Vor diesem Hintergrund bewertet die Verteidigung die Unterbringung des Angeklagten in einer Untersuchungshaftanstalt – ohne Prüfung alternativer, milderer Zwangsmaßnahmen – als rechtsmissbräuchlich. Diese Maßnahme trage, so die Einschätzung der Verteidigung, die Merkmale einer indirekten Erpressung und Nötigung mit dem Ziel, eine Selbstbelastung oder Belastung Dritter im Gegenzug für die Aussicht auf eine mildere Form der Haftanordnung zu erzwingen.
Darüber hinaus, so Rechtsanwalt Alexander Babikov, bestand Staatsanwalt Ruslan Voitov im Juni 2025 – noch vor Beginn der nächsten Gerichtsverhandlung – ausdrücklich darauf, dass Sergej Engelmann auf einen Dolmetscher sowie auf die Übersetzung der Verfahrensdokumente ins Deutsche verzichtet. Dieses Verhalten steht in direktem Widerspruch sowohl zu den Bestimmungen der Strafprozessordnung der Ukraine als auch zu den Normen der Europäischen Menschenrechtskonvention.
Vor dem Hintergrund dieser und weiterer Verstöße reichte die Verteidigung eine offizielle Anzeige bei der Generalstaatsanwaltschaft der Ukraine sowie beim Staatlichen Ermittlungsbüro (GBR) ein. Darin wurde Staatsanwalt Voitov die Begehung einer Straftat zur Last gelegt, die unter Artikel 374 des Strafgesetzbuches der Ukraine (Verletzung des Rechts auf Verteidigung) fällt.

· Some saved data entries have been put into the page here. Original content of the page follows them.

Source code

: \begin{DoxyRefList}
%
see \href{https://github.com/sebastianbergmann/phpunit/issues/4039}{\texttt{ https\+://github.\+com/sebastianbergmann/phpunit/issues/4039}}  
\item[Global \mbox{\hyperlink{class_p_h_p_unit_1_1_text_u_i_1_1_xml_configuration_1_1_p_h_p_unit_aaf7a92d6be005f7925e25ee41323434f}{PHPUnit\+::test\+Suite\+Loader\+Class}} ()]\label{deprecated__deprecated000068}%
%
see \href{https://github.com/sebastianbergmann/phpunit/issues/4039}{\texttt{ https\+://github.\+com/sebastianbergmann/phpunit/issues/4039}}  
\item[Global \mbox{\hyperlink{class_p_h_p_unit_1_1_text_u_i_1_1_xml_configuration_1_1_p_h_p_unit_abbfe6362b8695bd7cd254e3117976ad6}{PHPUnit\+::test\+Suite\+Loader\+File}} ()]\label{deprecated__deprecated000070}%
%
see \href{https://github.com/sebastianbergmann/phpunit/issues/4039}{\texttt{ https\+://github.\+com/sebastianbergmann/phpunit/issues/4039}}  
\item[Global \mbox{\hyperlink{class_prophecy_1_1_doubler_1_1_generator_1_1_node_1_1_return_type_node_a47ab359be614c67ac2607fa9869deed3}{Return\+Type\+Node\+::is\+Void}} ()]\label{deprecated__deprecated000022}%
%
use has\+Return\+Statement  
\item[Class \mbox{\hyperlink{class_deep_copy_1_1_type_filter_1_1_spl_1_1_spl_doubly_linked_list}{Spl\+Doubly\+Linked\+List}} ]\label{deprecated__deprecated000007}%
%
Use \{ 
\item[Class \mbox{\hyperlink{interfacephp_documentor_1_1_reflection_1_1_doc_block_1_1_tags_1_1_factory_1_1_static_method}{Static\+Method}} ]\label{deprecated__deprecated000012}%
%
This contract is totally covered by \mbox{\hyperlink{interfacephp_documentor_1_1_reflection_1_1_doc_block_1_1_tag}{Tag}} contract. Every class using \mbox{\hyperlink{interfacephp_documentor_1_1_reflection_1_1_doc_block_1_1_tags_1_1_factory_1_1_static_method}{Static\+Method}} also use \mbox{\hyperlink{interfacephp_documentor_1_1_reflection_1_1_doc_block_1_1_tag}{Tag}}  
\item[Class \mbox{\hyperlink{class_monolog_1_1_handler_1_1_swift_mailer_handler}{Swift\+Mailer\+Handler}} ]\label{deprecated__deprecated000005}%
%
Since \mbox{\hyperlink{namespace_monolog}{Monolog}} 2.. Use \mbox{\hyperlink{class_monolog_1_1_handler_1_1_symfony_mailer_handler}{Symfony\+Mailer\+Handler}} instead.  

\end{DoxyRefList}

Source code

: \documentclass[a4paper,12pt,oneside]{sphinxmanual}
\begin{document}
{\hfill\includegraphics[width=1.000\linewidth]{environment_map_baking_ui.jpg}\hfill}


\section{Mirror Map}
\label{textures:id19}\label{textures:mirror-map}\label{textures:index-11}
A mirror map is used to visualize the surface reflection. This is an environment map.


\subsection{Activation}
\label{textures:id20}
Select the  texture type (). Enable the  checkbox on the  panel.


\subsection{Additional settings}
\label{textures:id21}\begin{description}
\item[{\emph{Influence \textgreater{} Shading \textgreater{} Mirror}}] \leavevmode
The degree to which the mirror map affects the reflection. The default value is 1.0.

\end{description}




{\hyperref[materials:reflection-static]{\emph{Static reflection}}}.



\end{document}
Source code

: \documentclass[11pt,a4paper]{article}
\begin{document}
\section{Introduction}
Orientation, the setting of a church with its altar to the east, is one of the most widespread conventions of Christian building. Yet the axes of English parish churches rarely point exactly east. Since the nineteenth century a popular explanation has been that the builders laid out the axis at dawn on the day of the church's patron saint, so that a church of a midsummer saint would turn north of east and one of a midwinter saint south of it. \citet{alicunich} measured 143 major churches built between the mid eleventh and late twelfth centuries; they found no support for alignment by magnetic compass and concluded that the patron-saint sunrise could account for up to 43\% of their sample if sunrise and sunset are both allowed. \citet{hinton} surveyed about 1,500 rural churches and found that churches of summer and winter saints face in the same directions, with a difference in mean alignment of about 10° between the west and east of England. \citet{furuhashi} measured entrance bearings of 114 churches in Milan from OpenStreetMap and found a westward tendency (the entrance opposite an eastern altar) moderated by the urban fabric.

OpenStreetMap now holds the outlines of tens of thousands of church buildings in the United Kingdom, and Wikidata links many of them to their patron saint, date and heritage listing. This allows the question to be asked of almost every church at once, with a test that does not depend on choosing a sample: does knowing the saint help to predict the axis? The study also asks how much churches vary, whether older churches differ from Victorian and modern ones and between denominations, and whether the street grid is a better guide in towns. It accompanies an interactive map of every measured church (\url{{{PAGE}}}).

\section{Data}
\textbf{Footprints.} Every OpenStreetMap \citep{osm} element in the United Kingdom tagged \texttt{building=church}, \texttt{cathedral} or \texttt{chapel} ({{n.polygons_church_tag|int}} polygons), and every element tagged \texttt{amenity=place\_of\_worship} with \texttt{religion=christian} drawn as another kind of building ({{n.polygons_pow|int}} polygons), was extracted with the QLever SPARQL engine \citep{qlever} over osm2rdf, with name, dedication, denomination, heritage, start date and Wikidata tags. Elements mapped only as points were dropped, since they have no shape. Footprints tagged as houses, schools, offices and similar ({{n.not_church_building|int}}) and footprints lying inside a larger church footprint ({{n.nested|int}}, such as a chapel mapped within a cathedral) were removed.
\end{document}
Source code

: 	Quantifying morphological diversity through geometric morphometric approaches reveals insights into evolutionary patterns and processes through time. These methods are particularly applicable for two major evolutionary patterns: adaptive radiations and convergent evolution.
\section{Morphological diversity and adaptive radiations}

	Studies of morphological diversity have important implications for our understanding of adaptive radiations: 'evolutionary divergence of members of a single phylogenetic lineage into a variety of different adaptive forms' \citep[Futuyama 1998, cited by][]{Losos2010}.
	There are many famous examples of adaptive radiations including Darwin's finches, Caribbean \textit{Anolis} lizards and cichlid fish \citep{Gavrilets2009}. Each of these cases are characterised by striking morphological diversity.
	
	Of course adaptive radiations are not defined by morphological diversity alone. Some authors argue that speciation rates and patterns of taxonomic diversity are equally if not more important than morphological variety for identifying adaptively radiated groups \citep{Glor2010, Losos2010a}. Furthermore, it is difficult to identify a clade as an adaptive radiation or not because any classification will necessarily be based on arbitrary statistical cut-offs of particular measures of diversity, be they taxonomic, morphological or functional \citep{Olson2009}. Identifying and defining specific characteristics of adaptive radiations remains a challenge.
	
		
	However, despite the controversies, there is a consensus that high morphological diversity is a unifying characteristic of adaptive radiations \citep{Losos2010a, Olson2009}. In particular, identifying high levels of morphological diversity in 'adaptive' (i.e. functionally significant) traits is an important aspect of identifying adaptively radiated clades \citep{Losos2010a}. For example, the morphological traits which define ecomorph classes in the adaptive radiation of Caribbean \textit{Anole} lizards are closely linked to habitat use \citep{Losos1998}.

Die Generalstaatsanwaltschaft lehnte jedoch sowohl die Durchführung einer internen Dienstaufsicht als auch die Einleitung eines strafrechtlichen Ermittlungsverfahrens gegen ihren Mitarbeiter ab. Gegen diese Entscheidung wurde gerichtlich Beschwerde eingelegt.
Das Gericht stellte im Rahmen der Beschwerdeprüfung die Rechtswidrigkeit des Verhaltens der Staatsanwaltschaft fest und ordnete die Einleitung eines Strafverfahrens sowie die Durchführung eines Vorverfahrens an. Zum Zeitpunkt der Veröffentlichung war das Urteil bereits zur Vollstreckung weitergeleitet worden.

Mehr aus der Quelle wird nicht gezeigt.